# I Finally Brought The Rusty Elgin Back To Life.



## incajoe (Apr 16, 2016)

I bought this Elgin last year at a tag sale for $40 and it's been sitting outside on my porch all winter. After bringing it to Copake yesterday where it found no love, I decided to do the most econo refurbish ever to bring it back to being a rider. I picked up the handlebars for $5, and the seat for $1. The tires and tubes were a donation from my buddy. I found a chain guard for $5 which I still have to mount. Today I spent a couple hours oiling, cleaning and coaxing it back to life  and the result I am finding, is total worthwhile. My guess is this bike hadn't been ridden in at least 40 years since the tires were literally rotting away. The pedals disintegrated within 1 minute of riding so I stole a pair off an old Rollfast that was sitting behind my shed. So for the whopping sum of $56 I now have something that I will thoroughly enjoy riding on the bike paths.


----------



## OMBAC-RAT (Apr 16, 2016)

Very Nice!!!!




incajoe said:


> I bought this Elgin last year at a tag sale for $40 and it's been sitting outside on my porch all winter. After bringing it to Copake yesterday where it found no love, I decided to do the most econo refurbish ever to bring it back to being a rider.
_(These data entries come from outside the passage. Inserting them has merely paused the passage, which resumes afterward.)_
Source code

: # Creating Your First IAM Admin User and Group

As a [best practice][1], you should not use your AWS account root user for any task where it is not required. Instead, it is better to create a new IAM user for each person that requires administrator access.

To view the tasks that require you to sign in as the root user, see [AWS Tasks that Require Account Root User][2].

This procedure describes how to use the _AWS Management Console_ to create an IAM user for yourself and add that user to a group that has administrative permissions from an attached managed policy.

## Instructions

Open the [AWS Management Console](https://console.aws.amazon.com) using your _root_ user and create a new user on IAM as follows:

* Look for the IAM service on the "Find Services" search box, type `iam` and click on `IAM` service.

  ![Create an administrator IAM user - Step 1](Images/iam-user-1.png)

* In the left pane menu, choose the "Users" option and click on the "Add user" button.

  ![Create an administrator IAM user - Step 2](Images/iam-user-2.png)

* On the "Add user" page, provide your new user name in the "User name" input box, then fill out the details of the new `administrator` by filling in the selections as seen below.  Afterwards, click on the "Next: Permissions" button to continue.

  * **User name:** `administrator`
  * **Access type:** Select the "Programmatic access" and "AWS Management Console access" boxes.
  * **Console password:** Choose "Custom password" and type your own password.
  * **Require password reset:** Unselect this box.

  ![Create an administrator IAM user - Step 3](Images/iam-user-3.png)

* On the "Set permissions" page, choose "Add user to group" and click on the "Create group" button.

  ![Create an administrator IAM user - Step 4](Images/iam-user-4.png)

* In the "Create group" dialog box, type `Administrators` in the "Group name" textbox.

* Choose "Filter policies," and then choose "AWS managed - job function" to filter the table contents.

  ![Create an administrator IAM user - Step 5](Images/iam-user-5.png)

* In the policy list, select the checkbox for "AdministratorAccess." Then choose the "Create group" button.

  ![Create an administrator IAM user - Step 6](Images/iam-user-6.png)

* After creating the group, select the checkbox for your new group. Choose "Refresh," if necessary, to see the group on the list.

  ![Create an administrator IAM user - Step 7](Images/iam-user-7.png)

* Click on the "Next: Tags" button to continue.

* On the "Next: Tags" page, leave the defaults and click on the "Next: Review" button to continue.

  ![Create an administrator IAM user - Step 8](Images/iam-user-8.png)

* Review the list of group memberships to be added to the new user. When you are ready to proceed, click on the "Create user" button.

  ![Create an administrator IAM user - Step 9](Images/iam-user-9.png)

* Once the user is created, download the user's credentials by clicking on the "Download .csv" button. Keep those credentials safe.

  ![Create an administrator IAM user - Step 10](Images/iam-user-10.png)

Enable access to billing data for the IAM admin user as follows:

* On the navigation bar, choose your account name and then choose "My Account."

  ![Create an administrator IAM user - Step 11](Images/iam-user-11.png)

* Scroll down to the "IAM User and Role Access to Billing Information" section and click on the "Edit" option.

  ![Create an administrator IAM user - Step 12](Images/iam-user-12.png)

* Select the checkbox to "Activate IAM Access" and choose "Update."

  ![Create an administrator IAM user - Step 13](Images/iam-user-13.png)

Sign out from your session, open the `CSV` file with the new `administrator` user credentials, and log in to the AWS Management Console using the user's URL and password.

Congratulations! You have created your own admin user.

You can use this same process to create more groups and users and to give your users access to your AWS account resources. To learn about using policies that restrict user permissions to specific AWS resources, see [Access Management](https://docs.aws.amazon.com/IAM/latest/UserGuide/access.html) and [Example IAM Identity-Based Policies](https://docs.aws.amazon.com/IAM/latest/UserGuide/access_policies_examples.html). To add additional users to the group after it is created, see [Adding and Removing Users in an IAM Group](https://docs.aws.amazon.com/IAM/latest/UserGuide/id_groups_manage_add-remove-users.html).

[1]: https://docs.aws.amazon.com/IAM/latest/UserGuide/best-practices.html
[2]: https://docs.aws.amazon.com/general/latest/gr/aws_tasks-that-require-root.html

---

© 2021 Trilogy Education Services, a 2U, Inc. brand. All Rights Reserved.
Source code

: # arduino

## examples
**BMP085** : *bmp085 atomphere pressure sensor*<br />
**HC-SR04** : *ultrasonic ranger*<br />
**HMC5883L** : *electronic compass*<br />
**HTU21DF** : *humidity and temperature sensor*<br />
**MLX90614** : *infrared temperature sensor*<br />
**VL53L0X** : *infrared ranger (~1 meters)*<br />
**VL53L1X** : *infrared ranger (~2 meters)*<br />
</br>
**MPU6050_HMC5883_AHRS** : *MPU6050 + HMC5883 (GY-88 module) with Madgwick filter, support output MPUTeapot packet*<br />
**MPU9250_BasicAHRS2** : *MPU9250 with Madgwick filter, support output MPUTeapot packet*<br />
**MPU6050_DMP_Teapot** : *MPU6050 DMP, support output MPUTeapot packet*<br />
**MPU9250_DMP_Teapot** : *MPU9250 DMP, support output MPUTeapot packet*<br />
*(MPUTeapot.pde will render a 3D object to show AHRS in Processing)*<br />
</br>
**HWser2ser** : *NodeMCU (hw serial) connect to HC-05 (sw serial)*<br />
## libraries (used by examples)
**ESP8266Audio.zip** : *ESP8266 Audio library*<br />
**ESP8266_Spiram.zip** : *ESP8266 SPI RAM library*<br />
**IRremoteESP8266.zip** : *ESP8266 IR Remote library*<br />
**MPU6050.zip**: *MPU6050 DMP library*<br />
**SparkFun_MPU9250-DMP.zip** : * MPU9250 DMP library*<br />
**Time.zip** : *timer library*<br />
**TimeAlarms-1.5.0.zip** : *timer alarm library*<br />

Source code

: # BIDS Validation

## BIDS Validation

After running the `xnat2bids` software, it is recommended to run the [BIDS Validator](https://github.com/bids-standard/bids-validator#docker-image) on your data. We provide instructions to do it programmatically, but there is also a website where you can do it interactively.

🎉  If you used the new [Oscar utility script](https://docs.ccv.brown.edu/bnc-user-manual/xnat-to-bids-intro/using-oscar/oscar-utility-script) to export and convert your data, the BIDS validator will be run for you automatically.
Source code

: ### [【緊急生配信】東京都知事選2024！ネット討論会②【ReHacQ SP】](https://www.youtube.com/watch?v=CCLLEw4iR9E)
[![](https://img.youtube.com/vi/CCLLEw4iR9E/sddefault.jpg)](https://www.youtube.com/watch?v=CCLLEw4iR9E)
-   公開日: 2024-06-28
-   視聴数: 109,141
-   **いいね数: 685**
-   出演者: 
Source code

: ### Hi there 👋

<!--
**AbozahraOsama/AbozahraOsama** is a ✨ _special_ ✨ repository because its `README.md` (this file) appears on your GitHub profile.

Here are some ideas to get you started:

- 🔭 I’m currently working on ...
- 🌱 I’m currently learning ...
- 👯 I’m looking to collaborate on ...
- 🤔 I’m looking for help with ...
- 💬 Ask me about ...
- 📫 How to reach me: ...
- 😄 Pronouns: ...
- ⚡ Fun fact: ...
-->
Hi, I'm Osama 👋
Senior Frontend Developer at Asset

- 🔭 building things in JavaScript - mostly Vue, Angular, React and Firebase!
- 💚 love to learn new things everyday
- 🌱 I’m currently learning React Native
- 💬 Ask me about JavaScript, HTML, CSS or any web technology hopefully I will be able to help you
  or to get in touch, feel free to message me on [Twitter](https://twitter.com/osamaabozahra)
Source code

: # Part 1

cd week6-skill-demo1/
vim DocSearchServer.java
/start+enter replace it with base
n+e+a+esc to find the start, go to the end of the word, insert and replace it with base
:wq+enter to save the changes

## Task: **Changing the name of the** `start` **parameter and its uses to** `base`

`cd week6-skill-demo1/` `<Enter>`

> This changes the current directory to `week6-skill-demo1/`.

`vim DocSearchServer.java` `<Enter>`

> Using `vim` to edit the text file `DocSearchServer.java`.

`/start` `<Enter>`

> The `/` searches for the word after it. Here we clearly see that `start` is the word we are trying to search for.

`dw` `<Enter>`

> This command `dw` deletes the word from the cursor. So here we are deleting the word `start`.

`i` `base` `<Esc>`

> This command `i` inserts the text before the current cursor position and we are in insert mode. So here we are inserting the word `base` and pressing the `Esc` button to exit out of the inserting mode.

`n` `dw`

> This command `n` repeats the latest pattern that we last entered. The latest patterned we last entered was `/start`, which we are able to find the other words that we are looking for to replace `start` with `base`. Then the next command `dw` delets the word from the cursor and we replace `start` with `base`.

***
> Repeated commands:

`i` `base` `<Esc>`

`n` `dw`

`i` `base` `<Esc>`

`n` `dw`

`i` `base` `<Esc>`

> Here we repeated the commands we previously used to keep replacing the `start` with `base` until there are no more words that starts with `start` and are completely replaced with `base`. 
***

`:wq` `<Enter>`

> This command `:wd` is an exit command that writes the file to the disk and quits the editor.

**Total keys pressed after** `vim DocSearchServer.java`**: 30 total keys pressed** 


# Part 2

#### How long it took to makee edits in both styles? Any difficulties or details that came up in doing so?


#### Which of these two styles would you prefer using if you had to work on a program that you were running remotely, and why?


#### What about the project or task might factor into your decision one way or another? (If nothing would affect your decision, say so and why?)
I picked up the handlebars for $5, and the seat for $1. The tires and tubes were a donation from my buddy. I found a chain guard for $5 which I still have to mount. Today I spent a couple hours oiling, cleaning and coaxing it back to life  and the result I am finding, is total worthwhile. My guess is this bike hadn't been ridden in at least 40 years since the tires were literally rotting away. The pedals disintegrated within 1 minute of riding so I stole a pair off an old Rollfast that was sitting behind my shed. So for the whopping sum of $56 I now have something that I will thoroughly enjoy riding on the bike paths.View attachment 305964View attachment 305965View attachment 305966View attachment 305967View attachment 305968


----------



## Intense One (Apr 16, 2016)

incajoe said:


> I bought this Elgin last year at a tag sale for $40 and it's been sitting outside on my porch all winter. After bringing it to Copake yesterday where it found no love, I decided to do the most econo refurbish ever to bring it back to being a rider. I picked up the handlebars for $5, and the seat for $1. The tires and tubes were a donation from my buddy. I found a chain guard for $5 which I still have to mount. Today I spent a couple hours oiling, cleaning and coaxing it back to life  and the result I am finding, is total worthwhile. My guess is this bike hadn't been ridden in at least 40 years since the tires were literally rotting away. The pedals disintegrated within 1 minute of riding so I stole a pair off an old Rollfast that was sitting behind my shed. So for the whopping sum of $56 I now have something that I will thoroughly enjoy riding on the bike paths.View attachment 305964View attachment 305965View attachment 305966View attachment 305967View attachment 305968



That's my kind of bike....and budget!   Nice job!


----------



## syclesavage (Apr 21, 2016)

Please take a hammer and dolly to those fenders.


----------



## rusty.kirkpatrick (Apr 21, 2016)

Whoa, I'd buy that for 56$ all day! Came out nice dude.


----------